***** Supplied entries *****

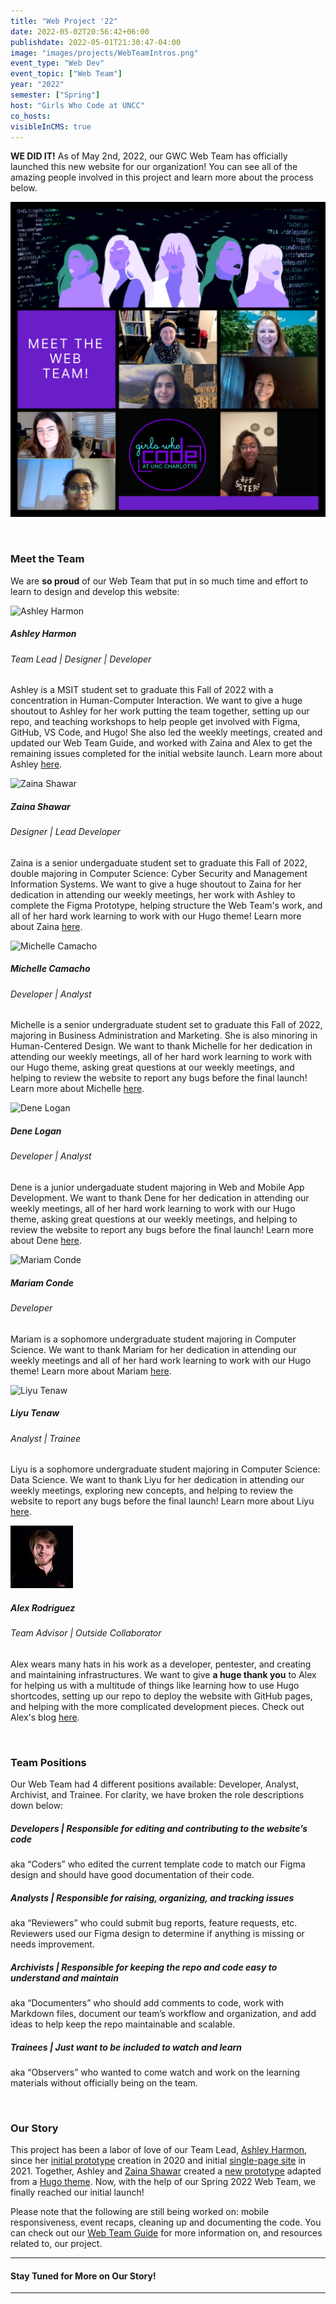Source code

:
 ```yaml
---
title: "Web Project '22"
date: 2022-05-02T20:56:42+06:00
publishdate: 2022-05-01T21:30:47-04:00
image: "images/projects/WebTeamIntros.png"
event_type: "Web Dev"
event_topic: ["Web Team"]
year: "2022"
semester: ["Spring"]
host: "Girls Who Code at UNCC"
co_hosts: 
visibleInCMS: true
---
```


**WE DID IT!** As of May 2nd, 2022, our GWC Web Team has officially launched this new website for our organization! You can see all of the amazing people involved in this project and learn more about the process below.

![Meet the Web Team](../../images/projects/WebTeamIntros.png)

&nbsp;


### Meet the Team
We are __so proud__ of our Web Team that put in so much time and effort to learn to design and develop this website:

![Ashley Harmon](../../images/team/web-team/Ashley-Harmon.png)
##### Ashley Harmon
###### Team Lead | Designer | Developer
Ashley is a MSIT student set to graduate this Fall of 2022 with a concentration in Human-Computer Interaction. We want to give a huge shoutout to Ashley for her work putting the team together, setting up our repo, and teaching workshops to help people get involved with Figma, GitHub, VS Code, and Hugo! She also led the weekly meetings, created and updated our Web Team Guide, and worked with Zaina and Alex to get the remaining issues completed for the initial website launch. Learn more about Ashley [here](https://www.linkedin.com/in/ashharmon/).



![Zaina Shawar](../../images/team/web-team/Zaina-Shawar.png)
##### Zaina Shawar
###### Designer | Lead Developer
Zaina is a senior undergaduate student set to graduate this Fall of 2022, double majoring in Computer Science: Cyber Security and Management Information Systems. We want to give a huge shoutout to Zaina for her dedication in attending our weekly meetings, her work with Ashley to complete the Figma Prototype, helping structure the Web Team's work, and all of her hard work learning to work with our Hugo theme! Learn more about Zaina [here](https://www.linkedin.com/in/zaina-shawar/).



![Michelle Camacho](../../images/team/web-team/Michelle-Camacho.png)
##### Michelle Camacho
###### Developer | Analyst
Michelle is a senior undergraduate student set to graduate this Fall of 2022, majoring in Business Administration and Marketing. She is also minoring in Human-Centered Design. We want to thank Michelle for her dedication in attending our weekly meetings, all of her hard work learning to work with our Hugo theme, asking great questions at our weekly meetings, and helping to review the website to report any bugs before the final launch! Learn more about Michelle [here](https://www.linkedin.com/in/camachomichelle/).



![Dene Logan](../../images/team/web-team/Dene-Logan.png)
##### Dene Logan
###### Developer | Analyst
Dene is a junior undergaduate student majoring in Web and Mobile App Development. We want to thank Dene for her dedication in attending our weekly meetings, all of her hard work learning to work with our Hugo theme, asking great questions at our weekly meetings, and helping to review the website to report any bugs before the final launch! Learn more about Dene [here](https://www.linkedin.com/in/dene-logan/).


![Mariam Conde](../../images/team/web-team/Mariam-Conde.png)
##### Mariam Conde
###### Developer
Mariam is a sophomore undergraduate student majoring in Computer Science. We want to thank Mariam for her dedication in attending our weekly meetings and all of her hard work learning to work with our Hugo theme! Learn more about Mariam [here](https://www.linkedin.com/in/mariam-conde-7b0a051a8/).


![Liyu Tenaw](../../images/team/web-team/Liyu-Tenaw.png)
##### Liyu Tenaw
###### Analyst | Trainee
Liyu is a sophomore undergraduate student majoring in Computer Science: Data Science. We want to thank Liyu for her dedication in attending our weekly meetings, exploring new concepts, and helping to review the website to report any bugs before the final launch! Learn more about Liyu [here](https://www.linkedin.com/in/liyu-tenaw-1836b31b4/).


![Alex Rodriguez](../../images/team/web-team/Alex-Rodriguez.png)
##### Alex Rodriguez
###### Team Advisor | Outside Collaborator
Alex wears many hats in his work as a developer, pentester, and creating and maintaining infrastructures. We want to give **a huge thank you** to Alex for helping us with a multitude of things like learning how to use Hugo shortcodes, setting up our repo to deploy the website with GitHub pages, and helping with the more complicated development pieces. Check out Alex's blog [here](https://elrey.casa/me).

&nbsp;



### Team Positions
Our Web Team had 4 different positions available: Developer, Analyst, Archivist, and Trainee. For clarity, we have broken the role descriptions down below:

##### **Developers** | Responsible for editing and contributing to the website’s code
aka “Coders” who edited the current template code to match our Figma design and should have good documentation of their code.


##### **Analysts** | Responsible for raising, organizing, and tracking issues
aka “Reviewers” who could submit bug reports, feature requests, etc. Reviewers used our Figma design to determine if anything is missing or needs improvement.

##### **Archivists** | Responsible for keeping the repo and code easy to understand and maintain
aka “Documenters” who should add comments to code, work with Markdown files, document our team’s workflow and organization, and add ideas to help keep the repo maintainable and scalable.

##### **Trainees** | Just want to be included to watch and learn
aka “Observers” who wanted to come watch and work on the learning materials without officially being on the team.


&nbsp;


### Our Story
This project has been a labor of love of our Team Lead, [Ashley Harmon](https://www.linkedin.com/in/ashharmon/), since her [initial prototype](https://youtu.be/6yToLcz0ufo) creation in 2020 and initial [single-page site](https://gwc-uncc.github.io/myportfolio/) in 2021. Together, Ashley and [Zaina Shawar](https://www.linkedin.com/in/zaina-shawar/) created a [new prototype](https://www.figma.com/proto/YcMIVm9QH4AwPdtsDZqeQW/GWC-Website-Prototype?node-id=314%3A1042&scaling=scale-down-width&page-id=238%3A733&starting-point-node-id=314%3A1293) adapted from a [Hugo theme](https://themes.gohugo.io/themes/roxo-hugo/). Now, with the help of our Spring 2022 Web Team, we finally reached our initial launch!

Please note that the following are still being worked on: mobile responsiveness, event recaps, cleaning up and documenting the code. You can check out our [Web Team Guide](https://docs.google.com/document/d/1sxgaEG-Hd6xzkNaAmkmxFyy-j7IfFRTG25rmfYCoOFg/edit#) for more information on, and resources related to, our project.

<!-- ##### Fall 2020 
Girls Who Code at UNCC needed a website, and we had a Prototype Showcase where we would build a website based on the winning prototype in Fall 2020.

##### Spring 2021
In 2021, we began learning to use VS Code, GitHub, and a Hugo template (so we didn’t have to build from scratch). We also learned to use Figma to document our design plan.

##### Fall 2021
In

##### Spring 2022 
In the Spring of 2022, we officially dove into the development process! -->

---
#### Stay Tuned for More on Our Story!

---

*****

> [Exercise description]: Every line above that holds the word "below" should be copied out.

> [Reply]:
**WE DID IT!** As of May 2nd, 2022, our GWC Web Team has officially launched this new website for our organization! You can see all of the amazing people involved in this project and learn more about the process below.
Our Web Team had 4 different positions available: Developer, Analyst, Archivist, and Trainee. For clarity, we have broken the role descriptions down below:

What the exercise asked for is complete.